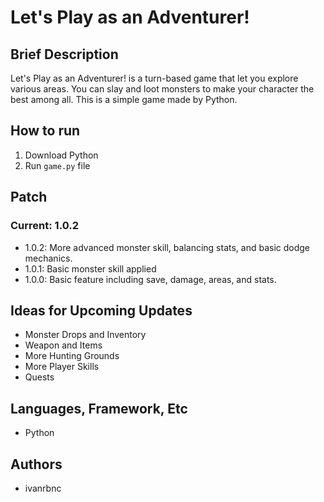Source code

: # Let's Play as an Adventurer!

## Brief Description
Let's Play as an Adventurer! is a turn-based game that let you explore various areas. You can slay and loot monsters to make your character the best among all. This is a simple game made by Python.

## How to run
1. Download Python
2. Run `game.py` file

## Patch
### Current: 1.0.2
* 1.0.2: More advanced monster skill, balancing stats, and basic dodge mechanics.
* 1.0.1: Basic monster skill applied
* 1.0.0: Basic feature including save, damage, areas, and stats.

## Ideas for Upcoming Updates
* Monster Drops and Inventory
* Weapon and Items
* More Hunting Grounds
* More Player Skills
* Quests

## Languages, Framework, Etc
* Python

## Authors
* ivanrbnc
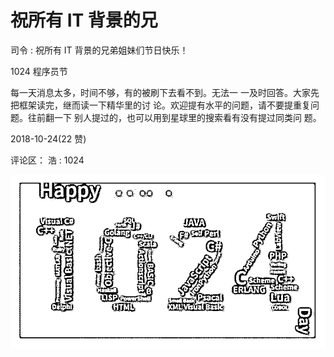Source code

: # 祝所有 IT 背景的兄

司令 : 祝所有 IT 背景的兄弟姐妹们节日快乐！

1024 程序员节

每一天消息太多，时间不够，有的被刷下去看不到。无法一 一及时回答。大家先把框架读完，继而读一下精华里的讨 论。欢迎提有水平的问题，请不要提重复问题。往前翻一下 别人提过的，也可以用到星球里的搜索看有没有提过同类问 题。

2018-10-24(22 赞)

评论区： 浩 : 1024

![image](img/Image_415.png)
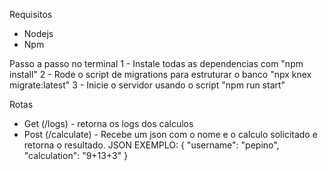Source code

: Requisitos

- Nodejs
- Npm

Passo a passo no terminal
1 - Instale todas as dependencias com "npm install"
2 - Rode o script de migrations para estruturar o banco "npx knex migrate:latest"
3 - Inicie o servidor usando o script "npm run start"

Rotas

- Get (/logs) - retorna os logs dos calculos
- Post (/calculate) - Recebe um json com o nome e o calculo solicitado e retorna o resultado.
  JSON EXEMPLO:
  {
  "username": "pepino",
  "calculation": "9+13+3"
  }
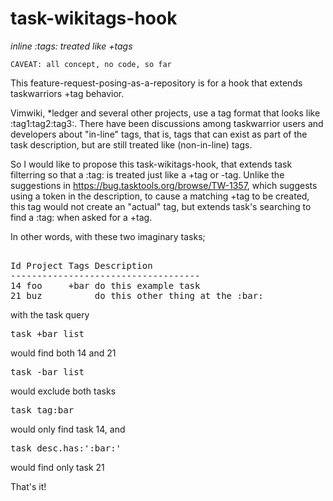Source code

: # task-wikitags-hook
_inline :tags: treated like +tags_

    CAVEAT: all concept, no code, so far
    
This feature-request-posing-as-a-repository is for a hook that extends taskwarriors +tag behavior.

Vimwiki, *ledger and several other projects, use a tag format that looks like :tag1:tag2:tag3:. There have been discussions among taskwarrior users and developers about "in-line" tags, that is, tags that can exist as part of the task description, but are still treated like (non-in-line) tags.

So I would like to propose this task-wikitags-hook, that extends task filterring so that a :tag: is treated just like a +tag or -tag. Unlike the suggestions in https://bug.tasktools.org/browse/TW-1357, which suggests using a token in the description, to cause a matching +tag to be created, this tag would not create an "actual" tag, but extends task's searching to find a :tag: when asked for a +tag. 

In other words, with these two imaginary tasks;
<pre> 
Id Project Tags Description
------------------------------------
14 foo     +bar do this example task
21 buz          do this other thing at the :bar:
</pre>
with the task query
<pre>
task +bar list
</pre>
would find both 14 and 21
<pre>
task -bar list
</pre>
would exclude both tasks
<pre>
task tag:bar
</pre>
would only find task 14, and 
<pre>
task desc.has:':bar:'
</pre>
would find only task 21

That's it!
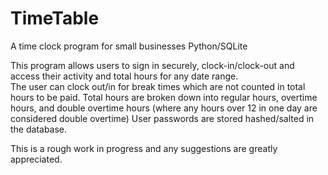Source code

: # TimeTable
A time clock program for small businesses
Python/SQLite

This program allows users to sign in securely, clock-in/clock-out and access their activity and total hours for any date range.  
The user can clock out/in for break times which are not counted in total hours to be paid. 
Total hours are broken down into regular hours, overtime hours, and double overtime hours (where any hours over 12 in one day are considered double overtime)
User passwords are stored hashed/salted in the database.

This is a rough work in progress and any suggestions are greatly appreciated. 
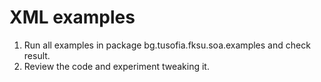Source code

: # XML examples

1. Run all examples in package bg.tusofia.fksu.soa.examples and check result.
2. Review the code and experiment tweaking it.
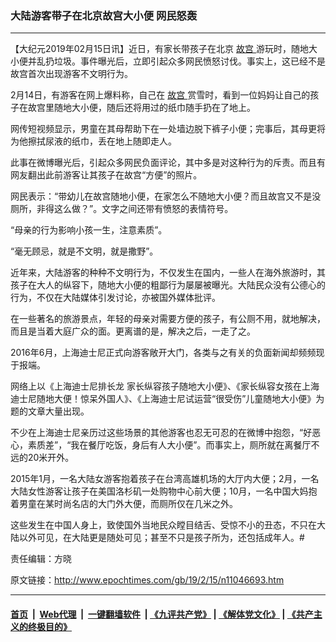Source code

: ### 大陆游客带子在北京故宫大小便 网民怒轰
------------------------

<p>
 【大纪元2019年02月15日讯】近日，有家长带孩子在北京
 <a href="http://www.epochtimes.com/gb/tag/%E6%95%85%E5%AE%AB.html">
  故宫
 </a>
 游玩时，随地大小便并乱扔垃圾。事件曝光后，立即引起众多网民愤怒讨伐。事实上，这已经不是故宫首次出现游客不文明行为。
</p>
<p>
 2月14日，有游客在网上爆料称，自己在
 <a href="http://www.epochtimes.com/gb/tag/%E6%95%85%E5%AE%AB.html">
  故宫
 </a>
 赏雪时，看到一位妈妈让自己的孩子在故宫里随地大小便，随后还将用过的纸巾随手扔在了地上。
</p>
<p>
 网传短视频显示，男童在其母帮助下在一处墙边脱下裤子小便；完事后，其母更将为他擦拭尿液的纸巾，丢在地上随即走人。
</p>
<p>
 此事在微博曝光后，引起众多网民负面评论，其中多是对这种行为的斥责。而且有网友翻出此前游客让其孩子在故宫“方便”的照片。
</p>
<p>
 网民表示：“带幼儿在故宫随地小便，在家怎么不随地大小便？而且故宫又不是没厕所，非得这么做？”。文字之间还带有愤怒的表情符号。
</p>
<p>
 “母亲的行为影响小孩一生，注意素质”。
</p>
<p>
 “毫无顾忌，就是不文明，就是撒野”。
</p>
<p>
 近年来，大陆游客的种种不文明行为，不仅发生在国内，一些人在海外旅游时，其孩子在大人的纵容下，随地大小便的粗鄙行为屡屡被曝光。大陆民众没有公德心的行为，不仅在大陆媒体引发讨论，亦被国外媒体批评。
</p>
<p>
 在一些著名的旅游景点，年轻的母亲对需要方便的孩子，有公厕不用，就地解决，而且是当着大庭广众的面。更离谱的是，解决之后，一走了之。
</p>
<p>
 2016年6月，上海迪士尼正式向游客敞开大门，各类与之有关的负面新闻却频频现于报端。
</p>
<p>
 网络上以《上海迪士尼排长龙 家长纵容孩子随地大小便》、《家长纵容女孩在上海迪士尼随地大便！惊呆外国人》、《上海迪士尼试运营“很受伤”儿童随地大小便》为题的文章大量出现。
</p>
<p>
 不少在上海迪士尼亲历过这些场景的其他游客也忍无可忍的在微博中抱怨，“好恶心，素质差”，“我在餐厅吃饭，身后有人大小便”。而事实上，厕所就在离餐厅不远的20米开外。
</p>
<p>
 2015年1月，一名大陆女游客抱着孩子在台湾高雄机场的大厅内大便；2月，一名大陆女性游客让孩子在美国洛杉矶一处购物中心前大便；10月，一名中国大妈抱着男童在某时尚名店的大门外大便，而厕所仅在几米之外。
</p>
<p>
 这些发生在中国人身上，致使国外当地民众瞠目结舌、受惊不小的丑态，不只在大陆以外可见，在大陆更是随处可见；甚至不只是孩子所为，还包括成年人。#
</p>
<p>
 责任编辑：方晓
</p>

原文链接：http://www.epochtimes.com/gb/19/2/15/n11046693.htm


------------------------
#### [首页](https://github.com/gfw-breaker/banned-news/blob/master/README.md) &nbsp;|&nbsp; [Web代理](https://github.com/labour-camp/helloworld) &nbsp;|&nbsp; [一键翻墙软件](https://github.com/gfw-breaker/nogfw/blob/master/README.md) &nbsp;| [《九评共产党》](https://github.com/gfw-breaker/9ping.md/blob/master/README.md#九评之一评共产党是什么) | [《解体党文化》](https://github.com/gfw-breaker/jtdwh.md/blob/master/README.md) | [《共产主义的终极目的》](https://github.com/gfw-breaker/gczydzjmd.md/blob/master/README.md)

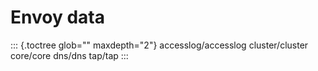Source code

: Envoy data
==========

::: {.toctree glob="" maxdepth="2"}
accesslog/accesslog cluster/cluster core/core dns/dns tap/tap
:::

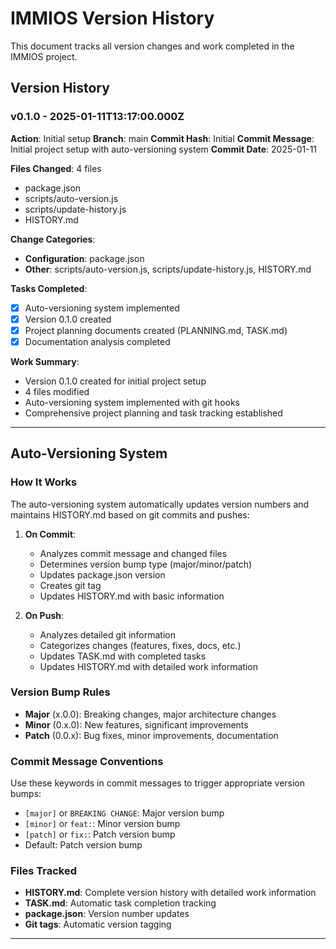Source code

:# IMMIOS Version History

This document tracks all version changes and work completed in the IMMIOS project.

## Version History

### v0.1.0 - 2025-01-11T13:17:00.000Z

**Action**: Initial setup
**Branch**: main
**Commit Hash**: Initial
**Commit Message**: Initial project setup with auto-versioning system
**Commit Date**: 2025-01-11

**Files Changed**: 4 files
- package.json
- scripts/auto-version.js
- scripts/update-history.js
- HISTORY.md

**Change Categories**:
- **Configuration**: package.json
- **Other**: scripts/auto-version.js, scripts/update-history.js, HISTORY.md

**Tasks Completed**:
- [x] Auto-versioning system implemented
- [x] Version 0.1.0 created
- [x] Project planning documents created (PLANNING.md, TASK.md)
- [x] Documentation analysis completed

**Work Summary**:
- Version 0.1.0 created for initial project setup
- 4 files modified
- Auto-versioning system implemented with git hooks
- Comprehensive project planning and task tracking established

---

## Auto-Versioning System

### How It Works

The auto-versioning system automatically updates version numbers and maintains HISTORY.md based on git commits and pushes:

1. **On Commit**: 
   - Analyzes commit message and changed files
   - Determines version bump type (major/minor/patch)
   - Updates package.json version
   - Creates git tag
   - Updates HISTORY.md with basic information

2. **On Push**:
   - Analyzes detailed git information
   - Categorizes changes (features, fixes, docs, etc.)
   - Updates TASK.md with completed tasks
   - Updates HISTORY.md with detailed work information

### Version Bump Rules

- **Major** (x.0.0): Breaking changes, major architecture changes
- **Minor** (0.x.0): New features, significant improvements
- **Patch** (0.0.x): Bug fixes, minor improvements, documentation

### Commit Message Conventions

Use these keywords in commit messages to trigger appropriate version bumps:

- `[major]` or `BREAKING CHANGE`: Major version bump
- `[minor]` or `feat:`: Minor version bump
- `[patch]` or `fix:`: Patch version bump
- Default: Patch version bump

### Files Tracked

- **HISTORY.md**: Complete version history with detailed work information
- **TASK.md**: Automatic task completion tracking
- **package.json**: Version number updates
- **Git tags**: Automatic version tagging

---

_WHAT THE EXERCISE ASKS_
Copy every line in the entries above that has the string "features" in it.

_THE COMPLETED TASK_
   - Categorizes changes (features, fixes, docs, etc.)
- **Minor** (0.x.0): New features, significant improvements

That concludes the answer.